Non a caso il cardinale Angelo Bagnasco, arcivescovo di Genova e presidente della Cei, concludendo il 13 novembre 2015 i lavori del Convegno ecclesiale di Firenze aveva ricordato che le Caritas disseminate sul territorio nazionale distribuiscono circa 6 milioni di pasti l’anno. Una povertà che stride con gli sprechi, ancora troppi all’indomani della legge in materia approvata lo scorso agosto.
Secondo Coldiretti, nel 2015 ogni italiano ha gettato nella spazzatura ben 76 chili di cibo, ai quali si aggiungono gli sprechi legati all’intera filiera (agricoltura, trasformazione, distribuzione commerciale, consumo, ristorazione) per un valore complessivo di 12,5 miliardi. Allargando lo sguardo all’intero pianeta, risuona l’eco del severo monito di Papa Francesco all’udienza generale del 5 giugno 2013, Giornata mondiale dell’ambiente:
“Il cibo che si butta via è come se venisse rubato dalla mensa di chi è povero”,
ripreso dal Pontefice al n. 50 della Laudato si' e corredato con la constatazione che “si spreca approssimativamente un terzo degli alimenti che si producono”.

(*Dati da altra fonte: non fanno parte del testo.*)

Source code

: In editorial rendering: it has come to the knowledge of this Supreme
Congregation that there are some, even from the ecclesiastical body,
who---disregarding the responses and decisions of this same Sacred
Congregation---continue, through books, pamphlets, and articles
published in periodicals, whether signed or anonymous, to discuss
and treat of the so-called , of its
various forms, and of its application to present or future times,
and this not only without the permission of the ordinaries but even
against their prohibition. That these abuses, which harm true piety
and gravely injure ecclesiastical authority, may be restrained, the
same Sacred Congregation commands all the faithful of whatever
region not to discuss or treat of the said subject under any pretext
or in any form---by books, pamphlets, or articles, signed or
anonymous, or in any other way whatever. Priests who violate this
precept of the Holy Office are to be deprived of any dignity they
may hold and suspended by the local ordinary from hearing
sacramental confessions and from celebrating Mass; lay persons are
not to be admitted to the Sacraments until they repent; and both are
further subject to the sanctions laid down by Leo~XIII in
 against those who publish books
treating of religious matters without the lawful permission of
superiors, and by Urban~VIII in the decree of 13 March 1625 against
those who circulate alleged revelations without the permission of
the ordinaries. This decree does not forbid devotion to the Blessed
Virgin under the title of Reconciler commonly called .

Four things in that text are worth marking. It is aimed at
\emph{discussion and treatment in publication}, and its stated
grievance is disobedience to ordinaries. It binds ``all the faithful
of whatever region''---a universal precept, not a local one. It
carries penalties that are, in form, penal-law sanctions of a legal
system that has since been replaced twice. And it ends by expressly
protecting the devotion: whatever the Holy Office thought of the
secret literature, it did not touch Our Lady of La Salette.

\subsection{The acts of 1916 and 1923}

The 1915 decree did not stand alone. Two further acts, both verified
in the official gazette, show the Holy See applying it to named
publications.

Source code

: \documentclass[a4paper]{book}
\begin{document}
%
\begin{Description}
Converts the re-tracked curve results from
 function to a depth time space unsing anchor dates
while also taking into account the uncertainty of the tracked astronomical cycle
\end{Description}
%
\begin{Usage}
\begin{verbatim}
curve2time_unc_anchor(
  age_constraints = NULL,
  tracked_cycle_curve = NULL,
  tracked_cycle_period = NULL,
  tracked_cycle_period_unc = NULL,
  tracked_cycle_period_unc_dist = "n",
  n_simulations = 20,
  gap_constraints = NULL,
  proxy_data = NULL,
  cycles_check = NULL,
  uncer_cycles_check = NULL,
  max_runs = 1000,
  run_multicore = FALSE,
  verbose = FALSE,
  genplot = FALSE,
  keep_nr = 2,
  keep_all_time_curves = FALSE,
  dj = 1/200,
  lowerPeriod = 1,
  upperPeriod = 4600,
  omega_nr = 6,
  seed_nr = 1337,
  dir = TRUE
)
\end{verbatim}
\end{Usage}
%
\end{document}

Un’attenzione, quella del Papa, che dice dell’impegno della Chiesa per il diritto al cibo (più di 800 milioni le persone attualmente sottoalimentate nel mondo), e non da oggi.
La Chiesa ha infatti lavorato da sempre per la sicurezza alimentare. Il suo impegno si inserisce in una storia plurisecolare nella quale ha svolto anche un ruolo fondamentale di attore sociale e istituzionale.
Fin dalla nascita si è occupata dei poveri con l’istituzione del diaconato, la fondazione degli “ospitali” e l’accoglienza di interi villaggi nelle grandi abbazie della famiglia benedettina durante carestie e guerre; un aspetto forse meno noto è quello relativo alle ricadute delle sue prescrizioni in materia di cibo sulla tutela della salute, dell’igiene e della sicurezza alimentare.
Pur non prevedendo, come l’ebraismo o l’islam, restrizioni o tabù verso particolari cibi o bevande, il cristianesimo richiede oggi l’astinenza dalle carni tutti i venerdì di Quaresima, e il digiuno il mercoledì delle ceneri e il venerdì santo. In passato però queste pratiche penitenziali erano più severe, con impatti positivi anche sulla salute individuale e collettiva, sull’ordinamento sociale e sull’ambiente.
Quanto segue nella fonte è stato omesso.